Work instruction: Please return each of the entries that follow, unchanged in every word.

(Source texts of formatted documents)
%%
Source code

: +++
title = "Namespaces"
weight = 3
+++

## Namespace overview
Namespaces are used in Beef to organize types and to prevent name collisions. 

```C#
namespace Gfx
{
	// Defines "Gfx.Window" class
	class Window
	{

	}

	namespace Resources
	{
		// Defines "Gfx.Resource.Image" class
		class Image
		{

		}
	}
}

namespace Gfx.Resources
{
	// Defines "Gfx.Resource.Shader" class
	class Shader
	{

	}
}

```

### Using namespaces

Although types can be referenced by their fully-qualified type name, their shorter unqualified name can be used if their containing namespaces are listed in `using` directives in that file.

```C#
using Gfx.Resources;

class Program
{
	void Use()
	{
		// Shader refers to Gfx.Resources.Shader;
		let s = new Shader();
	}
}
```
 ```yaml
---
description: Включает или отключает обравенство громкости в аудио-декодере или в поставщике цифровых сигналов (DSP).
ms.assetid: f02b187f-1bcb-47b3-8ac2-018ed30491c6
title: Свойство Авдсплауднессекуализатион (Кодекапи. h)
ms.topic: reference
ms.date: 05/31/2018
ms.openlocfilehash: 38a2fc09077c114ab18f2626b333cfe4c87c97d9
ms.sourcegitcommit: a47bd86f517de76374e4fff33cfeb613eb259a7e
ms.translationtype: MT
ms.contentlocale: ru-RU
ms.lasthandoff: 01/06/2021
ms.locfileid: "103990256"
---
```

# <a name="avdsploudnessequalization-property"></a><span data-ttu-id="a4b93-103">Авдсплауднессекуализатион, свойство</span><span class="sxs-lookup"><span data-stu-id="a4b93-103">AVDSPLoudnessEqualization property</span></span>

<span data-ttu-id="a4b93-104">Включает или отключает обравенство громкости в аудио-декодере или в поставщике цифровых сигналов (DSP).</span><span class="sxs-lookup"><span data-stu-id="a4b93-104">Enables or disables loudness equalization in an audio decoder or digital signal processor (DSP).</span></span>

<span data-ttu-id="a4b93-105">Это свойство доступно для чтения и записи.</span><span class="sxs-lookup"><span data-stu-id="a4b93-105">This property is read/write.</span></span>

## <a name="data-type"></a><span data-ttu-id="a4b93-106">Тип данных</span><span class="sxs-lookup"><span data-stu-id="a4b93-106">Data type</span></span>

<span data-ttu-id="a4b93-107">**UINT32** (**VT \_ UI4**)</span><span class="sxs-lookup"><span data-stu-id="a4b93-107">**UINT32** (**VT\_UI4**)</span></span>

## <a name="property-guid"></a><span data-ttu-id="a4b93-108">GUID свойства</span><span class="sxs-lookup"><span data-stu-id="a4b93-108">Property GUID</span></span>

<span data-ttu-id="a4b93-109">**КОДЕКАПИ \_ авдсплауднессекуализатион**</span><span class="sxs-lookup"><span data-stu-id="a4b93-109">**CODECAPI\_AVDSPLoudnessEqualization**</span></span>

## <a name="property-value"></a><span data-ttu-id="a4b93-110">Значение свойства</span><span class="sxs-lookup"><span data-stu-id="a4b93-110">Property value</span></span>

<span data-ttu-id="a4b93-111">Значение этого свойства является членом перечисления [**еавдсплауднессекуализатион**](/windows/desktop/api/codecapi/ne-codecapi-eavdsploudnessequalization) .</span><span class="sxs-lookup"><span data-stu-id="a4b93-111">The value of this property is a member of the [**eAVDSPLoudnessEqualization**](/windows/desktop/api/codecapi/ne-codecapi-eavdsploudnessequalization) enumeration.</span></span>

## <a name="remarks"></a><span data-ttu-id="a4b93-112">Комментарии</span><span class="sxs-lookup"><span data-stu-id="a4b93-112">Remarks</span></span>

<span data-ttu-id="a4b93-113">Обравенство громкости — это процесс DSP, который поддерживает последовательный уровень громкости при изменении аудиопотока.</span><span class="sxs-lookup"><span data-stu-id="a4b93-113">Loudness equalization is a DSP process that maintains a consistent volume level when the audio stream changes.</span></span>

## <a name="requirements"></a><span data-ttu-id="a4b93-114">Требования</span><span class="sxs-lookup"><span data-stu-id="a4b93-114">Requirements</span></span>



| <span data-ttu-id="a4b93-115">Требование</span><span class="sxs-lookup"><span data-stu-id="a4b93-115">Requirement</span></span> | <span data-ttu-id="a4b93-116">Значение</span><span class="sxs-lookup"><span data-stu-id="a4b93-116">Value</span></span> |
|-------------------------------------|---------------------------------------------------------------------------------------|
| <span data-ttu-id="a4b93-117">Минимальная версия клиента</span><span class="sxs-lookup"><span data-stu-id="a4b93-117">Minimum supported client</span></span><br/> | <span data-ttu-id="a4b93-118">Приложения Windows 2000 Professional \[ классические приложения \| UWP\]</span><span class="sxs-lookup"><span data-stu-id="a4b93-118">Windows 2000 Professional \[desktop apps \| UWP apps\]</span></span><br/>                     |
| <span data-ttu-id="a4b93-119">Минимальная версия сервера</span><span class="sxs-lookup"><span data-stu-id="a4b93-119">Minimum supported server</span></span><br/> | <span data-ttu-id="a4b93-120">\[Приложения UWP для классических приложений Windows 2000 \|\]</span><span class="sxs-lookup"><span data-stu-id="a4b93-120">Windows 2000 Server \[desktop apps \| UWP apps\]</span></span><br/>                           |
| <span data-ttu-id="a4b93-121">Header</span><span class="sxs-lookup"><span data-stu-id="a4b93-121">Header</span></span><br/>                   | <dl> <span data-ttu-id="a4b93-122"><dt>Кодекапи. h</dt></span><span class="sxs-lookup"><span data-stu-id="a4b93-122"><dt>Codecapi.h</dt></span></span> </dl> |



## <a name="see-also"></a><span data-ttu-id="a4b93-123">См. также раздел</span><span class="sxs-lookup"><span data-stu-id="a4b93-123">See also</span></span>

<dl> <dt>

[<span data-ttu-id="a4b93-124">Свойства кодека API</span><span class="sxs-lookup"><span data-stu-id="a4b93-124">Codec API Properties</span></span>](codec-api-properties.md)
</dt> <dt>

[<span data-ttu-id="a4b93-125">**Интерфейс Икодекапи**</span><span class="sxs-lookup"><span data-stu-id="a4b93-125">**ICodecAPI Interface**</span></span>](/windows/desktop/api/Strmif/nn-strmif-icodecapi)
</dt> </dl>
%%
Written response:
Source code

: +++
title = "Namespaces"
weight = 3
+++

## Namespace overview
Namespaces are used in Beef to organize types and to prevent name collisions. 

```C#
namespace Gfx
{
	// Defines "Gfx.Window" class
	class Window
	{

	}

	namespace Resources
	{
		// Defines "Gfx.Resource.Image" class
		class Image
		{

		}
	}
}

namespace Gfx.Resources
{
	// Defines "Gfx.Resource.Shader" class
	class Shader
	{

	}
}

```

### Using namespaces

Although types can be referenced by their fully-qualified type name, their shorter unqualified name can be used if their containing namespaces are listed in `using` directives in that file.

```C#
using Gfx.Resources;

class Program
{
	void Use()
	{
		// Shader refers to Gfx.Resources.Shader;
		let s = new Shader();
	}
}
```
 ```yaml
---
description: Включает или отключает обравенство громкости в аудио-декодере или в поставщике цифровых сигналов (DSP).
ms.assetid: f02b187f-1bcb-47b3-8ac2-018ed30491c6
title: Свойство Авдсплауднессекуализатион (Кодекапи. h)
ms.topic: reference
ms.date: 05/31/2018
ms.openlocfilehash: 38a2fc09077c114ab18f2626b333cfe4c87c97d9
ms.sourcegitcommit: a47bd86f517de76374e4fff33cfeb613eb259a7e
ms.translationtype: MT
ms.contentlocale: ru-RU
ms.lasthandoff: 01/06/2021
ms.locfileid: "103990256"
---
```

# <a name="avdsploudnessequalization-property"></a><span data-ttu-id="a4b93-103">Авдсплауднессекуализатион, свойство</span><span class="sxs-lookup"><span data-stu-id="a4b93-103">AVDSPLoudnessEqualization property</span></span>

<span data-ttu-id="a4b93-104">Включает или отключает обравенство громкости в аудио-декодере или в поставщике цифровых сигналов (DSP).</span><span class="sxs-lookup"><span data-stu-id="a4b93-104">Enables or disables loudness equalization in an audio decoder or digital signal processor (DSP).</span></span>

<span data-ttu-id="a4b93-105">Это свойство доступно для чтения и записи.</span><span class="sxs-lookup"><span data-stu-id="a4b93-105">This property is read/write.</span></span>

## <a name="data-type"></a><span data-ttu-id="a4b93-106">Тип данных</span><span class="sxs-lookup"><span data-stu-id="a4b93-106">Data type</span></span>

<span data-ttu-id="a4b93-107">**UINT32** (**VT \_ UI4**)</span><span class="sxs-lookup"><span data-stu-id="a4b93-107">**UINT32** (**VT\_UI4**)</span></span>

## <a name="property-guid"></a><span data-ttu-id="a4b93-108">GUID свойства</span><span class="sxs-lookup"><span data-stu-id="a4b93-108">Property GUID</span></span>

<span data-ttu-id="a4b93-109">**КОДЕКАПИ \_ авдсплауднессекуализатион**</span><span class="sxs-lookup"><span data-stu-id="a4b93-109">**CODECAPI\_AVDSPLoudnessEqualization**</span></span>

## <a name="property-value"></a><span data-ttu-id="a4b93-110">Значение свойства</span><span class="sxs-lookup"><span data-stu-id="a4b93-110">Property value</span></span>

<span data-ttu-id="a4b93-111">Значение этого свойства является членом перечисления [**еавдсплауднессекуализатион**](/windows/desktop/api/codecapi/ne-codecapi-eavdsploudnessequalization) .</span><span class="sxs-lookup"><span data-stu-id="a4b93-111">The value of this property is a member of the [**eAVDSPLoudnessEqualization**](/windows/desktop/api/codecapi/ne-codecapi-eavdsploudnessequalization) enumeration.</span></span>

## <a name="remarks"></a><span data-ttu-id="a4b93-112">Комментарии</span><span class="sxs-lookup"><span data-stu-id="a4b93-112">Remarks</span></span>

<span data-ttu-id="a4b93-113">Обравенство громкости — это процесс DSP, который поддерживает последовательный уровень громкости при изменении аудиопотока.</span><span class="sxs-lookup"><span data-stu-id="a4b93-113">Loudness equalization is a DSP process that maintains a consistent volume level when the audio stream changes.</span></span>

## <a name="requirements"></a><span data-ttu-id="a4b93-114">Требования</span><span class="sxs-lookup"><span data-stu-id="a4b93-114">Requirements</span></span>



| <span data-ttu-id="a4b93-115">Требование</span><span class="sxs-lookup"><span data-stu-id="a4b93-115">Requirement</span></span> | <span data-ttu-id="a4b93-116">Значение</span><span class="sxs-lookup"><span data-stu-id="a4b93-116">Value</span></span> |
|-------------------------------------|---------------------------------------------------------------------------------------|
| <span data-ttu-id="a4b93-117">Минимальная версия клиента</span><span class="sxs-lookup"><span data-stu-id="a4b93-117">Minimum supported client</span></span><br/> | <span data-ttu-id="a4b93-118">Приложения Windows 2000 Professional \[ классические приложения \| UWP\]</span><span class="sxs-lookup"><span data-stu-id="a4b93-118">Windows 2000 Professional \[desktop apps \| UWP apps\]</span></span><br/>                     |
| <span data-ttu-id="a4b93-119">Минимальная версия сервера</span><span class="sxs-lookup"><span data-stu-id="a4b93-119">Minimum supported server</span></span><br/> | <span data-ttu-id="a4b93-120">\[Приложения UWP для классических приложений Windows 2000 \|\]</span><span class="sxs-lookup"><span data-stu-id="a4b93-120">Windows 2000 Server \[desktop apps \| UWP apps\]</span></span><br/>                           |
| <span data-ttu-id="a4b93-121">Header</span><span class="sxs-lookup"><span data-stu-id="a4b93-121">Header</span></span><br/>                   | <dl> <span data-ttu-id="a4b93-122"><dt>Кодекапи. h</dt></span><span class="sxs-lookup"><span data-stu-id="a4b93-122"><dt>Codecapi.h</dt></span></span> </dl> |



## <a name="see-also"></a><span data-ttu-id="a4b93-123">См. также раздел</span><span class="sxs-lookup"><span data-stu-id="a4b93-123">See also</span></span>

<dl> <dt>

[<span data-ttu-id="a4b93-124">Свойства кодека API</span><span class="sxs-lookup"><span data-stu-id="a4b93-124">Codec API Properties</span></span>](codec-api-properties.md)
</dt> <dt>

[<span data-ttu-id="a4b93-125">**Интерфейс Икодекапи**</span><span class="sxs-lookup"><span data-stu-id="a4b93-125">**ICodecAPI Interface**</span></span>](/windows/desktop/api/Strmif/nn-strmif-icodecapi)
</dt> </dl>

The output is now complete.